Acho que foi a primeira vez que pensei em morrer, talvez eu tenha
morrido por uns instantes ao procurar meu pai, o que foi em vão. No
final das contas, minha mãe me achou e conversamos, dias depois ela
me falou que meu pai pediu para que eu não o procurasse. Essa foi a
segunda vez que eu morri. Eu acho que na vida nós morremos e
ressuscitamos várias vezes.
Quando
eu nasci fui abençoada por quatro avós de criação que cuidavam da
minha mãe. A morte de cada uma delas me fez perder um pouco da minha
vida, e dessa morte eu não ressuscitarei. Um pedaço da gente sempre
morre quando alguém que amamos nos deixa. Eu também já perdi
outras partes, mas não sei dizer. Apaixonei-me tantas vezes e nessas
paixões morri outras tantas, morria de felicidade, tristeza...
Morria de vontade que tudo fosse para sempre, mas nunca era.
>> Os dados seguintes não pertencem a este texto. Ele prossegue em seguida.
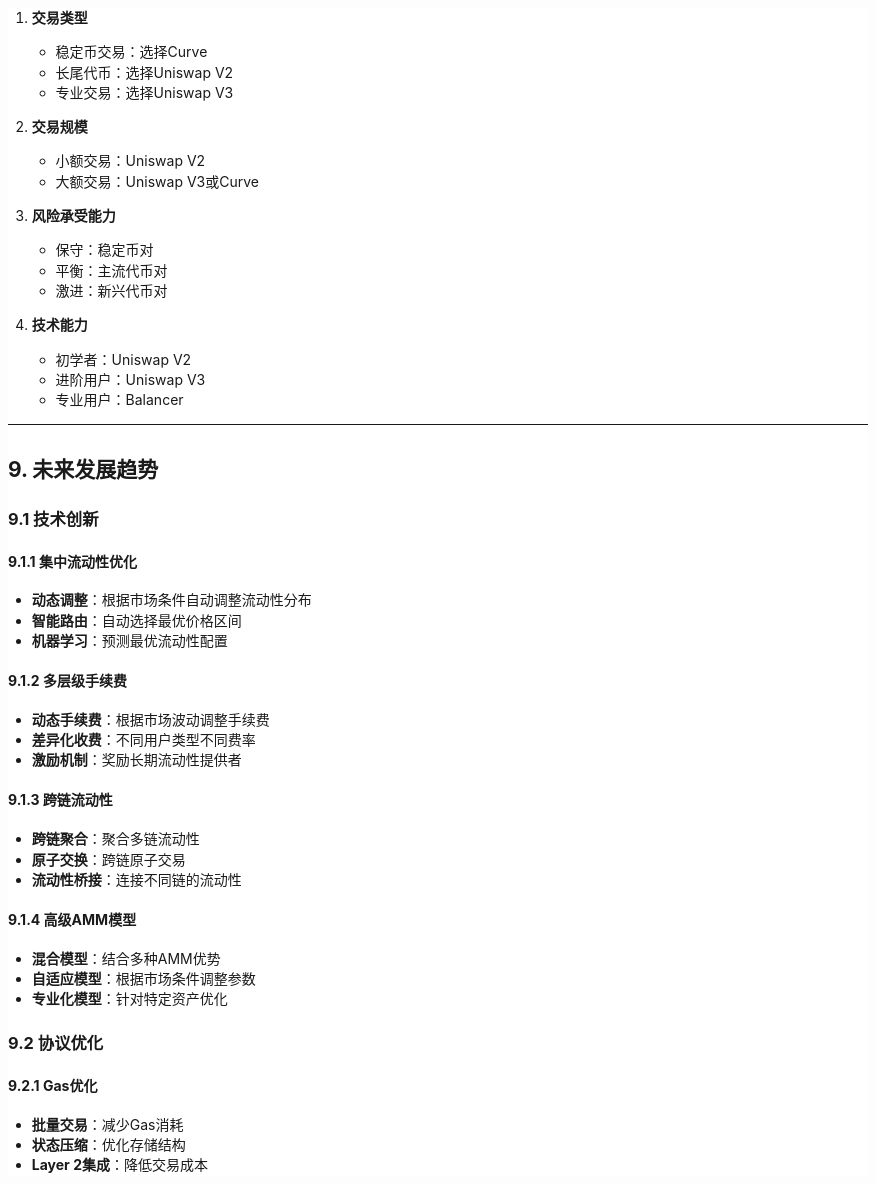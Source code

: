 1. **交易类型**
   - 稳定币交易：选择Curve
   - 长尾代币：选择Uniswap V2
   - 专业交易：选择Uniswap V3

2. **交易规模**
   - 小额交易：Uniswap V2
   - 大额交易：Uniswap V3或Curve

3. **风险承受能力**
   - 保守：稳定币对
   - 平衡：主流代币对
   - 激进：新兴代币对

4. **技术能力**
   - 初学者：Uniswap V2
   - 进阶用户：Uniswap V3
   - 专业用户：Balancer

---

## 9. 未来发展趋势

### 9.1 技术创新

#### 9.1.1 集中流动性优化
- **动态调整**：根据市场条件自动调整流动性分布
- **智能路由**：自动选择最优价格区间
- **机器学习**：预测最优流动性配置

#### 9.1.2 多层级手续费
- **动态手续费**：根据市场波动调整手续费
- **差异化收费**：不同用户类型不同费率
- **激励机制**：奖励长期流动性提供者

#### 9.1.3 跨链流动性
- **跨链聚合**：聚合多链流动性
- **原子交换**：跨链原子交易
- **流动性桥接**：连接不同链的流动性

#### 9.1.4 高级AMM模型
- **混合模型**：结合多种AMM优势
- **自适应模型**：根据市场条件调整参数
- **专业化模型**：针对特定资产优化

### 9.2 协议优化

#### 9.2.1 Gas优化
- **批量交易**：减少Gas消耗
- **状态压缩**：优化存储结构
- **Layer 2集成**：降低交易成本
Aprendi.
Há
alguns meses eu tenho me sentindo com a morte, do meu lado ela
caminhou, até me fez vê-la novamente, e meus amigos longe dela
ficaram. Os poucos que confiava, nem me procuraram, acho que eles
têm medo da morte. Por isso, me sinto com ela quando eles estão
longe de mim.
A morte sempre vem quando me sinto só, quando os
amigos não são amigos, ou talvez não sejam por um tempo. Tenho
medo de chegar sozinha na morte, mas sei que sempre vamos sozinhos,
nascemos sozinhos e assim morremos. E essa talvez seja a única
independência que temos, a tão sonhada liberdade de ser.
Ninguém
me conhece de verdade, eu acho que nem eu sei quem sou realmente. Ou
talvez todos sejam assim como eu, ora consciente ora ignorante. Não
sei se o que sabem de mim é suficiente, mas também não sei se as
pessoas precisam saber mais do que elas sabem. Eu sei que tenho medo
de não fazer o certo, e mais medo de não saber o que é o
certo.
Tem dias que saio de casa e vejo o olhar dos meus cachorros
a pedir que eu não vá. Às vezes eu acho que não tenho que ir, mas
vou. Deixo-os presos em minha casa, tomando conta. Acho que eles
tomam conta de mim, por isso sempre volto.
Eu
vivo pensando em morrer e tenho medo. Medo de não saber o que há
além. Eu não sei o que me vai acontecer. Não sei! Tem horas que
quero mandar todos se ferrarem, inclusive eu. Já pensei em tantas
coisas para me matar que não saberia contar. Mas nunca o fiz, por
medo.
Talvez o seja o medo que me mantém viva. Tenho medo de
muitas coisas, medo de baratas, medo de não ter a quem amar, medo de
não poder ouvir e mais ainda de não ser ouvida, medo de não poder
embriagar-me, medo de pessoas, medo de mim, medo de ter medo...
MEDO... MEDO... MEDO!
Meu corpo se desconforta e um grito
compassado é dado pelo meu medo. O medo de não saber o que é
AMANHÃ. O que iria me acontecer após isso tudo, se eu morresse
agora? Ou talvez amanhã? Como seria o amanhã depois de amanhã? O
maior medo é não saber quando vai ser o último hoje. Tenho medo.